Their statement read: “The Office of the Comptroller of the Currency (OCC) this month identified, isolated and resolved a security incident involving an administrative account in the OCC email system.”
They added that, “The OCC’s investigation analyzed all email logs since 2022 for due diligence. The OCC identified a limited number of affected email accounts that have since been disabled.”
However, sources familiar with the investigation revealed a far more extensive breach. Attackers accessed approximately 100 bank regulators’ emails and significantly more accounts than initially reported.
This unauthorized access included “highly sensitive information relating to the financial condition of federally regulated financial institutions used in its examinations and supervisory oversight processes,” according to the OCC’s notification to the U.S. Congress on April 8, 2025.
This notification classified the incident as a “major information security incident.” The compromised administrative account was disabled on February 12, 2025, one day after the breach was discovered.
This breach follows another significant incident in early January 2025, where the Treasury Department’s network was compromised using a stolen Remote Support SaaS API key.

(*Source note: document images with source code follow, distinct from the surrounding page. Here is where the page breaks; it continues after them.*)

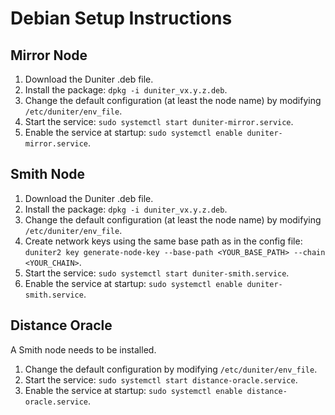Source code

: # Debian Setup Instructions

## Mirror Node

1. Download the Duniter .deb file.
2. Install the package: `dpkg -i duniter_vx.y.z.deb`.
3. Change the default configuration (at least the node name) by modifying `/etc/duniter/env_file`.
4. Start the service: `sudo systemctl start duniter-mirror.service`.
5. Enable the service at startup: `sudo systemctl enable duniter-mirror.service`.

## Smith Node

1. Download the Duniter .deb file.
2. Install the package: `dpkg -i duniter_vx.y.z.deb`.
3. Change the default configuration (at least the node name) by modifying `/etc/duniter/env_file`.
4. Create network keys using the same base path as in the config file: `duniter2 key generate-node-key --base-path <YOUR_BASE_PATH> --chain <YOUR_CHAIN>`.
5. Start the service: `sudo systemctl start duniter-smith.service`.
6. Enable the service at startup: `sudo systemctl enable duniter-smith.service`.

## Distance Oracle

A Smith node needs to be installed.

1. Change the default configuration by modifying `/etc/duniter/env_file`.
2. Start the service: `sudo systemctl start distance-oracle.service`.
3. Enable the service at startup: `sudo systemctl enable distance-oracle.service`.
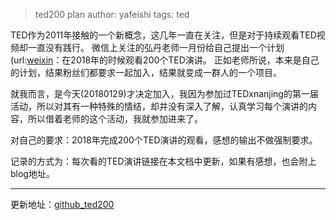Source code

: >ted200 plan
>author: yafeishi
>tags: ted

TED作为2011年接触的一个新概念，这几年一直在关注，但是对于持续观看TED视频却一直没有践行。
微信上关注的弘丹老师一月份给自己提出一个计划(url:[weixin](https://mp.weixin.qq.com/s/R5gyvLmuTmcQD-27O8r78g)：在2018年的时候观看200个TED演讲。
正如老师所说，本来是自己的计划，结果粉丝们都要求一起加入，结果就变成一群人的一个项目。

就我而言，是今天(20180129)才决定加入，我因为参加过TEDxnanjing的第一届活动，所以对其有一种特殊的情结，却并没有深入了解，认真学习每个演讲的内容，所以借着老师的这个活动，我就参加进来了。

对自己的要求：2018年完成200个TED演讲的观看，感想的输出不做强制要求。

记录的方式为：每次看的TED演讲链接在本文档中更新，如果有感想，也会附上blog地址。

-------
更新地址：[github_ted200](https://github.com/yafeishi/ted200)



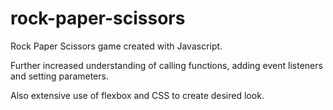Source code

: # rock-paper-scissors
Rock Paper Scissors game created with Javascript.

Further increased understanding of calling functions, adding event listeners and setting parameters.

Also extensive use of flexbox and CSS to create desired look.
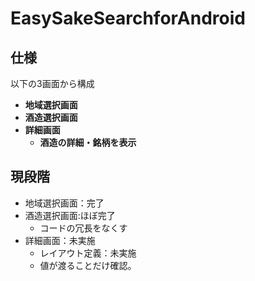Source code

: # EasySakeSearchforAndroid

## 仕様
以下の3画面から構成
* **地域選択画面**
* **酒造選択画面**
* **詳細画面**
  * **酒造の詳細・銘柄を表示**

## 現段階
* 地域選択画面：完了
* 酒造選択画面:ほぼ完了
  * コードの冗長をなくす
* 詳細画面：未実施
  * レイアウト定義：未実施
  * 値が渡ることだけ確認。
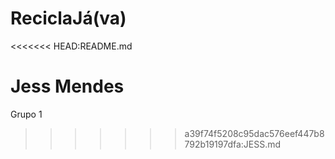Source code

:# ReciclaJá(va)
<<<<<<< HEAD:README.md

Jess Mendes
=======
Grupo 1
>>>>>>> a39f74f5208c95dac576eef447b8792b19197dfa:JESS.md
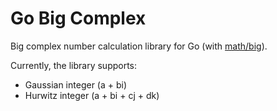 # Go Big Complex

Big complex number calculation library for Go (with [math/big](https://pkg.go.dev/math/big)).

Currently, the library supports:
- Gaussian integer (a + bi)
- Hurwitz integer (a + bi + cj + dk)
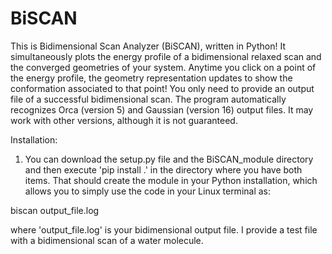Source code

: # BiSCAN
This is Bidimensional Scan Analyzer (BiSCAN), written in Python! It simultaneously plots the energy profile of a bidimensional relaxed scan and the converged geometries of your system. Anytime you click on a point of the energy profile, the geometry representation updates to show the conformation associated to that point! You only need to provide an output file of a successful bidimensional scan. The program automatically recognizes Orca (version 5) and Gaussian (version 16) output files. It may work with other versions, although it is not guaranteed. 

Installation:

1) You can download the setup.py file and the BiSCAN_module directory and then execute 'pip install .' in the directory where you have both items. That should create the module in your Python installation, which allows you to simply use the code in your Linux terminal as:

biscan output_file.log

where 'output_file.log' is your bidimensional output file. I provide a test file with a bidimensional scan of a water molecule. 



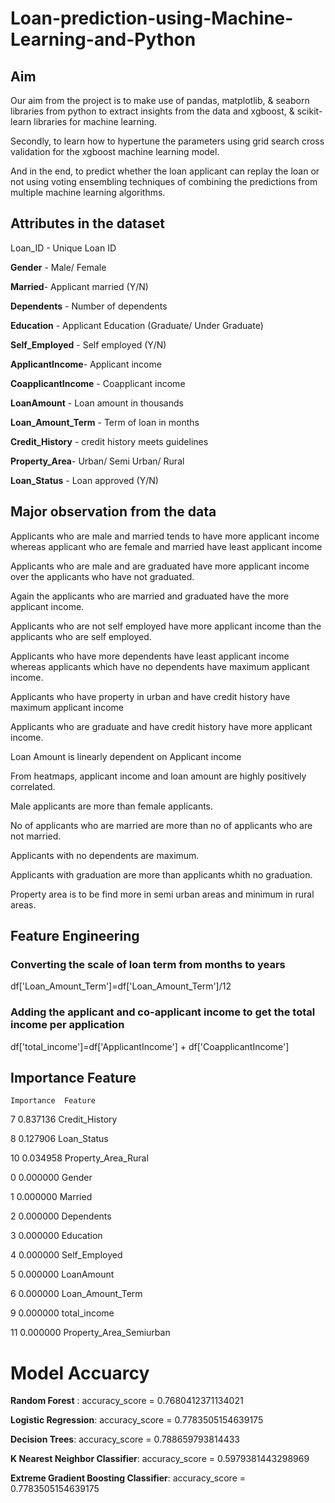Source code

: # Loan-prediction-using-Machine-Learning-and-Python

## Aim

Our aim from the project is to make use of pandas, matplotlib, & seaborn libraries from python to extract insights from the data and xgboost, & scikit-learn libraries for machine learning.

Secondly, to learn how to hypertune the parameters using grid search cross validation for the xgboost machine learning model.

And in the end, to predict whether the loan applicant can replay the loan or not using voting ensembling techniques of combining the predictions from multiple machine learning algorithms.

## Attributes in the dataset
Loan_ID - Unique Loan ID

**Gender** - Male/ Female

**Married**- Applicant married (Y/N)

**Dependents** - Number of dependents

**Education** - Applicant Education (Graduate/ Under Graduate)

**Self_Employed** - Self employed (Y/N)

**ApplicantIncome**- Applicant income

**CoapplicantIncome** - Coapplicant income

**LoanAmount** - Loan amount in thousands

**Loan_Amount_Term** - Term of loan in months

**Credit_History** - credit history meets guidelines

**Property_Area**- Urban/ Semi Urban/ Rural

**Loan_Status** - Loan approved (Y/N)

## Major observation from the data

Applicants who are male and married tends to have more applicant income whereas applicant who are female and married have least applicant income

Applicants who are male and are graduated have more applicant income over the applicants who have not graduated.

Again the applicants who are married and graduated have the more applicant income.

Applicants who are not self employed have more applicant income than the applicants who are self employed.

Applicants who have more dependents have least applicant income whereas applicants which have no dependents have maximum applicant income.

Applicants who have property in urban and have credit history have maximum applicant income

Applicants who are graduate and have credit history have more applicant income.

Loan Amount is linearly dependent on Applicant income

From heatmaps, applicant income and loan amount are highly positively correlated.

Male applicants are more than female applicants.

No of applicants who are married are more than no of applicants who are not married.

Applicants with no dependents are maximum.

Applicants with graduation are more than applicants whith no graduation.

Property area is to be find more in semi urban areas and minimum in rural areas.

## Feature Engineering
### Converting the scale of loan term from months to years
df['Loan_Amount_Term']=df['Loan_Amount_Term']/12
### Adding the applicant and co-applicant income to get the total income per application
df['total_income']=df['ApplicantIncome'] + df['CoapplicantIncome']

## Importance Feature

	Importance	Feature 
 
7	0.837136	Credit_History

8	0.127906	Loan_Status

10	0.034958	Property_Area_Rural

0	0.000000	Gender

1	0.000000	Married

2	0.000000	Dependents

3	0.000000	Education

4	0.000000	Self_Employed

5	0.000000	LoanAmount

6	0.000000	Loan_Amount_Term

9	0.000000	total_income

11	0.000000	Property_Area_Semiurban


# Model Accuarcy

**Random Forest** : accuracy_score = 0.7680412371134021

**Logistic Regression**: accuracy_score = 0.7783505154639175

**Decision Trees**: accuracy_score = 0.788659793814433

**K Nearest Neighbor Classifier**: accuracy_score = 0.5979381443298969

**Extreme Gradient Boosting Classifier**: accuracy_score = 0.7783505154639175
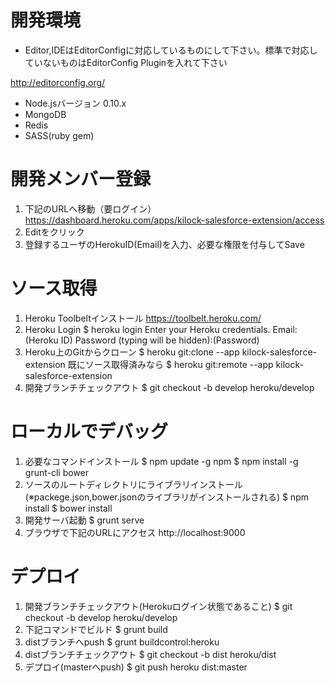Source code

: # 開発環境

* Editor,IDEはEditorConfigに対応しているものにして下さい。標準で対応していないものはEditorConfig Pluginを入れて下さい

http://editorconfig.org/

* Node.jsバージョン 0.10.x
* MongoDB
* Redis
* SASS(ruby gem)

# 開発メンバー登録
1. 下記のURLへ移動（要ログイン）
        https://dashboard.heroku.com/apps/kilock-salesforce-extension/access
2. Editをクリック
3. 登録するユーザのHerokuID(Email)を入力、必要な権限を付与してSave

# ソース取得
1. Heroku Toolbeltインストール
       https://toolbelt.heroku.com/
2. Heroku Login
        $ heroku login
        Enter your Heroku credentials.
        Email:(Heroku ID)
        Password (typing will be hidden):(Password)
3. Heroku上のGitからクローン
        $ heroku git:clone --app kilock-salesforce-extension
  既にソース取得済みなら
        $ heroku git:remote --app kilock-salesforce-extension
4. 開発ブランチチェックアウト
        $ git checkout -b develop heroku/develop

# ローカルでデバッグ
1. 必要なコマンドインストール
        $ npm update -g npm
        $ npm install -g grunt-cli bower
2. ソースのルートディレクトリにライブラリインストール(※packege.json,bower.jsonのライブラリがインストールされる)
        $ npm install
        $ bower install
3. 開発サーバ起動
        $ grunt serve
4. ブラウザで下記のURLにアクセス
        http://localhost:9000

# デプロイ
1. 開発ブランチチェックアウト(Herokuログイン状態であること)
        $ git checkout -b develop heroku/develop
2. 下記コマンドでビルド
        $ grunt build
3. distブランチへpush
        $ grunt buildcontrol:heroku
4. distブランチチェックアウト
        $ git checkout -b dist heroku/dist
5. デプロイ(masterへpush)
        $ git push heroku dist:master
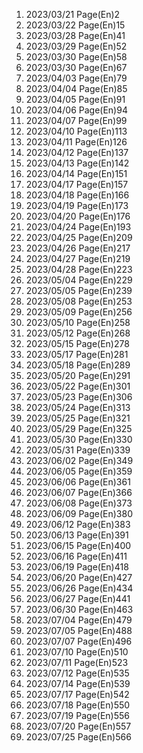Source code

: 1. 2023/03/21 Page(En)2
2. 2023/03/22 Page(En)15
3. 2023/03/28 Page(En)41
4. 2023/03/29 Page(En)52
5. 2023/03/30 Page(En)58
6. 2023/03/30 Page(En)67
7. 2023/04/03 Page(En)79
8. 2023/04/04 Page(En)85
9. 2023/04/05 Page(En)91
10. 2023/04/06 Page(En)94
11. 2023/04/07 Page(En)99
12. 2023/04/10 Page(En)113
13. 2023/04/11 Page(En)126
14. 2023/04/12 Page(En)137
15. 2023/04/13 Page(En)142
16. 2023/04/14 Page(En)151
17. 2023/04/17 Page(En)157
18. 2023/04/18 Page(En)166
19. 2023/04/19 Page(En)173
20. 2023/04/20 Page(En)176
21. 2023/04/24 Page(En)193
22. 2023/04/25 Page(En)209
23. 2023/04/26 Page(En)217
24. 2023/04/27 Page(En)219
25. 2023/04/28 Page(En)223
26. 2023/05/04 Page(En)229
27. 2023/05/05 Page(En)239
28. 2023/05/08 Page(En)253
29. 2023/05/09 Page(En)256
30. 2023/05/10 Page(En)258
31. 2023/05/12 Page(En)268
32. 2023/05/15 Page(En)278
33. 2023/05/17 Page(En)281
34. 2023/05/18 Page(En)289
35. 2023/05/20 Page(En)291
36. 2023/05/22 Page(En)301
37. 2023/05/23 Page(En)306
38. 2023/05/24 Page(En)313
39. 2023/05/25 Page(En)321
40. 2023/05/29 Page(En)325
41. 2023/05/30 Page(En)330
42. 2023/05/31 Page(En)339
43. 2023/06/02 Page(En)349
44. 2023/06/05 Page(En)359
45. 2023/06/06 Page(En)361
46. 2023/06/07 Page(En)366
47. 2023/06/08 Page(En)373
48. 2023/06/09 Page(En)380
49. 2023/06/12 Page(En)383
50. 2023/06/13 Page(En)391
51. 2023/06/15 Page(En)400
52. 2023/06/16 Page(En)411
53. 2023/06/19 Page(En)418
54. 2023/06/20 Page(En)427
55. 2023/06/26 Page(En)434
56. 2023/06/27 Page(En)441
57. 2023/06/30 Page(En)463
58. 2023/07/04 Page(En)479
59. 2023/07/05 Page(En)488
60. 2023/07/07 Page(En)496
61. 2023/07/10 Page(En)510
62. 2023/07/11 Page(En)523
63. 2023/07/12 Page(En)535
64. 2023/07/14 Page(En)539
65. 2023/07/17 Page(En)542
66. 2023/07/18 Page(En)550
67. 2023/07/19 Page(En)556
66. 2023/07/20 Page(En)557
67. 2023/07/25 Page(En)566


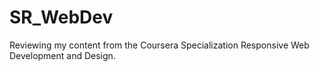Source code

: # SR_WebDev
Reviewing my content from the Coursera Specialization Responsive Web Development and Design.
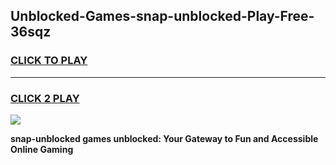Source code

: 
## Unblocked-Games-snap-unblocked-Play-Free-36sqz
<h3>
<a href="https://premium76.site?title=snap-unblocked&ref=23A">CLICK TO PLAY</a></h3>
<hr>

<h3>
<a href="https://premium76.site?title=snap-unblocked&ref=23A">CLICK 2 PLAY</a>
  
</h3>

<a href="https://premium76.site?title=snap-unblocked&ref=23A"><img src="https://clearcache.store/games.png"></a>


**snap-unblocked games unblocked: Your Gateway to Fun and Accessible Online Gaming**
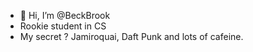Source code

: - 👋 Hi, I’m @BeckBrook
- Rookie student in CS
- My secret ? Jamiroquai, Daft Punk and lots of cafeine.
<!---
BeckBrook/BeckBrook is a ✨ special ✨ repository because its `README.md` (this file) appears on your GitHub profile.
You can click the Preview link to take a look at your changes.
--->
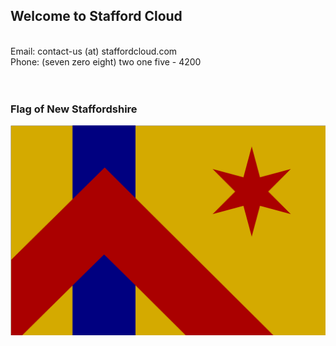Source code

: ## Welcome to Stafford Cloud
<br>
Email: contact-us (at) staffordcloud.com
<br>
Phone: (seven zero eight) two one five - 4200
<br><br><br>

### Flag of New Staffordshire
![New Staffordshire Flag](/files/flag.svg)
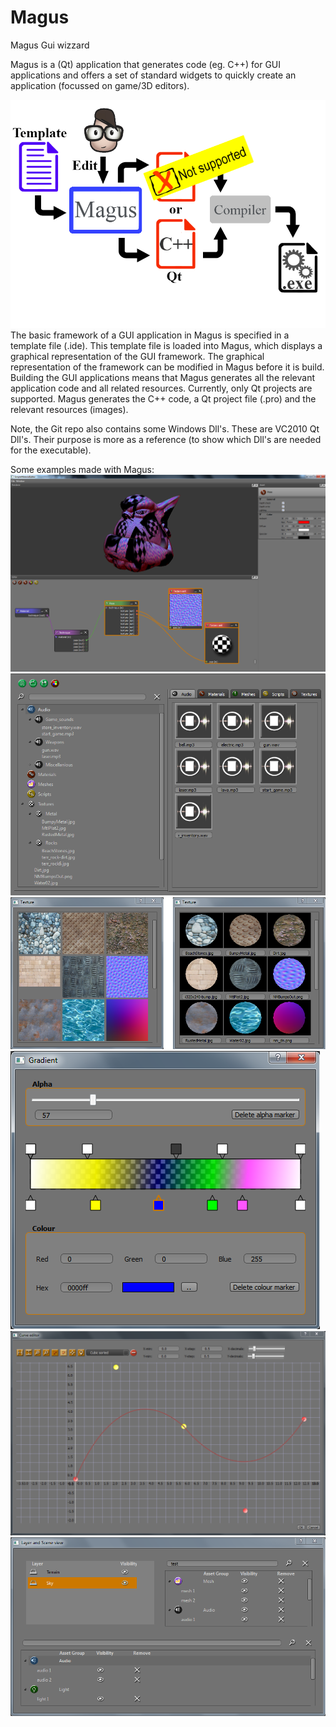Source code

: # Magus
Magus Gui wizzard

Magus is a (Qt) application that generates code (eg. C++) for GUI applications and offers a set of standard widgets to quickly create an application (focussed on game/3D editors). 

![Magus overview](/Magus.png)
The basic framework of a GUI application in Magus is specified in a template file (.ide). This template file is loaded into Magus, which displays a graphical representation of the
GUI framework. The graphical representation of the framework can be modified in Magus before it is build. Building the GUI applications means that Magus generates all the 
relevant application code and all related resources.
Currently, only Qt projects are supported. Magus generates the C++ code, a Qt project file (.pro) and the relevant resources (images).

Note, the Git repo also contains some Windows Dll's. These are VC2010 Qt Dll's. Their purpose is more as a reference (to show which Dll's are needed for the executable).

Some examples made with Magus:
![Material editor](/materialeditor.png)
![Resource widget](/resource_widget.png)
![Texture selection](/magus_tex_sel.png)
![Gradient](/gradient.png)
![Curve editor](/curveeditor.png)
![Scene layer](/layer.png)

This attack has been linked to Silk Typhoon, a Chinese state-backed hacking group, targeting the Office of Foreign Assets Control (OFAC) and the Committee on Foreign Investment in the United States (CFIUS).
Silk Typhoon also breached the Treasury’s Office of Financial Research, with the full impact still under assessment. The OCC breach underscores the persistent threat of sophisticated cyberattacks against government agencies and the financial sector.
The scale of the data breach and the sensitive nature of the compromised information raise serious concerns about national security and the integrity of the financial system.